There is one particularly alarming case that we cannot overlook in this debate: that of Roman Abramovich. His activities epitomise how opaque offshore structures undermine UK financial integrity and global trust. In a letter to the Chancellor dated 10 September, the right hon. Member for Chingford and Woodford Green (Sir Iain Duncan Smith) and I, as co-chairs of the APPG on Magnitsky sanctions and reparation, and my hon. Friend the Member for Bolton West, as chair of the APPG on anti-corruption and responsible tax, warned that Russian billionaire Roman Abramovich may owe HMRC up to £1 billion on profits from his multimillion-pound hedge fund investments. The Bureau of Investigative Journalism found that these hedge funds, although registered offshore, were being run from the UK. Under UK law, they should have been paying UK taxes. This investigation revealed that Abramovich benefited from a fraudulent scheme designed to evade €14 million in VAT due in Cyprus on his fleet of superyachts. Cypriot tax authorities have since filed criminal charges to recover more than €25 million in tax.
As our letter pointed out, HMRC has yet to respond to these findings. Even when journalists offered to brief HMRC’s permanent secretary, their offer went unanswered. That silence has raised serious concerns about the Government’s willingness to act decisively against those who use offshore networks and shield vast sums from scrutiny.
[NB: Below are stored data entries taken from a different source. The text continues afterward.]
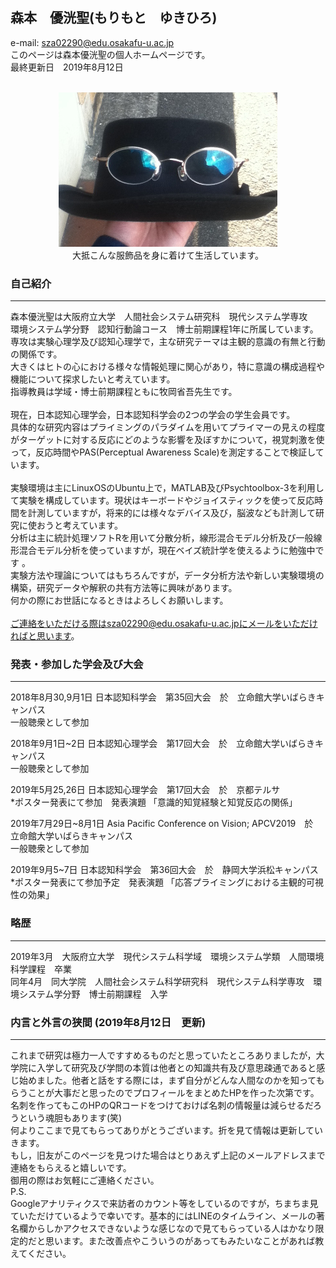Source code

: ## 森本　優洸聖(もりもと　ゆきひろ)
e-mail: sza02290@edu.osakafu-u.ac.jp<br>
このページは森本優洸聖の個人ホームページです。<br>
最終更新日　2019年8月12日<br><br>
<div align="center">
 <img src="icon.jpg" alt="サンプル" title="アイコン画像"><br>
 大抵こんな服飾品を身に着けて生活しています。
</div>

### 自己紹介
*****
森本優洸聖は大阪府立大学　人間社会システム研究科　現代システム学専攻<br>
環境システム学分野　認知行動論コース　博士前期課程1年に所属しています。<br>
専攻は実験心理学及び認知心理学で，主な研究テーマは主観的意識の有無と行動の関係です。<br>
大きくはヒトの心における様々な情報処理に関心があり，特に意識の構成過程や機能について探求したいと考えています。<br>
指導教員は学域・博士前期課程ともに牧岡省吾先生です。<br><br>
現在，日本認知心理学会，日本認知科学会の2つの学会の学生会員です。<br>
具体的な研究内容はプライミングのパラダイムを用いてプライマーの見えの程度がターゲットに対する反応にどのような影響を及ぼすかについて，視覚刺激を使って，反応時間やPAS(Perceptual Awareness Scale)を測定することで検証しています。<br><br>
実験環境は主にLinuxOSのUbuntu上で，MATLAB及びPsychtoolbox-3を利用して実験を構成しています。現状はキーボードやジョイスティックを使って反応時間を計測していますが，将来的には様々なデバイス及び，脳波なども計測して研究に使おうと考えています。<br>
分析は主に統計処理ソフトRを用いて分散分析，線形混合モデル分析及び一般線形混合モデル分析を使っていますが，現在ベイズ統計学を使えるように勉強中です
。<br>
実験方法や理論についてはもちろんですが，データ分析方法や新しい実験環境の構築，研究データや解釈の共有方法等に興味があります。<br>
何かの際にお世話になるときはよろしくお願いします。<br><br>
ご連絡をいただける際はsza02290@edu.osakafu-u.ac.jpにメールをいただければと思います。<br>

### 発表・参加した学会及び大会
*****
2018年8月30,9月1日 日本認知科学会　第35回大会　於　立命館大学いばらきキャンパス<br>
一般聴衆として参加

2018年9月1日~2日 日本認知心理学会　第17回大会　於　立命館大学いばらきキャンパス<br>
一般聴衆として参加

2019年5月25,26日 日本認知心理学会　第17回大会　於　京都テルサ<br>
*ポスター発表にて参加　発表演題 「意識的知覚経験と知覚反応の関係」

2019年7月29日~8月1日 Asia Pacific Conference on Vision; APCV2019　於　立命館大学いばらきキャンパス<br>
一般聴衆として参加

2019年9月5~7日 日本認知科学会　第36回大会　於　静岡大学浜松キャンパス<br>
*ポスター発表にて参加予定　発表演題 「応答プライミングにおける主観的可視性の効果」

### 略歴
*****
2019年3月　大阪府立大学　現代システム科学域　環境システム学類　人間環境科学課程　卒業<br>
同年4月　同大学院　人間社会システム科学研究科　現代システム科学専攻　環境システム学分野　博士前期課程　入学<br>

### 内言と外言の狭間 (2019年8月12日　更新)
*****
これまで研究は極力一人ですすめるものだと思っていたところありましたが，大学院に入学して研究及び学問の本質は他者との知識共有及び意思疎通であると感じ始めました。他者と話をする際には，まず自分がどんな人間なのかを知ってもらうことが大事だと思ったのでプロフィールをまとめたHPを作った次第です。<br>
名刺を作ってもこのHPのQRコードをつけておけば名刺の情報量は減らせるだろうという魂胆もあります(笑)<br>
何よりここまで見てもらってありがとうございます。折を見て情報は更新していきます。<br>
もし，旧友がこのページを見つけた場合はとりあえず上記のメールアドレスまで連絡をもらえると嬉しいです。<br>
御用の際はお気軽にご連絡ください。<br>
P.S.<br>
Googleアナリティクスで来訪者のカウント等をしているのですが，ちまちま見ていただけているようで幸いです。基本的にはLINEのタイムライン、メールの著名欄からしかアクセスできないような感じなので見てもらっている人はかなり限定的だと思います。また改善点やこういうのがあってもみたいなことがあれば教えてください。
The Government’s reply, sent in October, insists that
“everyone should pay the tax that is legally due”,
and highlighted new enforcement measures, including 5,500 extra compliance staff and the creation of a complex cross tax and offshore team. Those steps are welcome, but they do not answer our central question: why is there still no visible enforcement action in this case?
This is not just about one oligarch; it is about ensuring that our own financial system and the jurisdictions linked to it cannot be used to hide wealth, evade tax or escape sanctions. That £1 billion would build the 500 schools so badly needed in our poorest areas.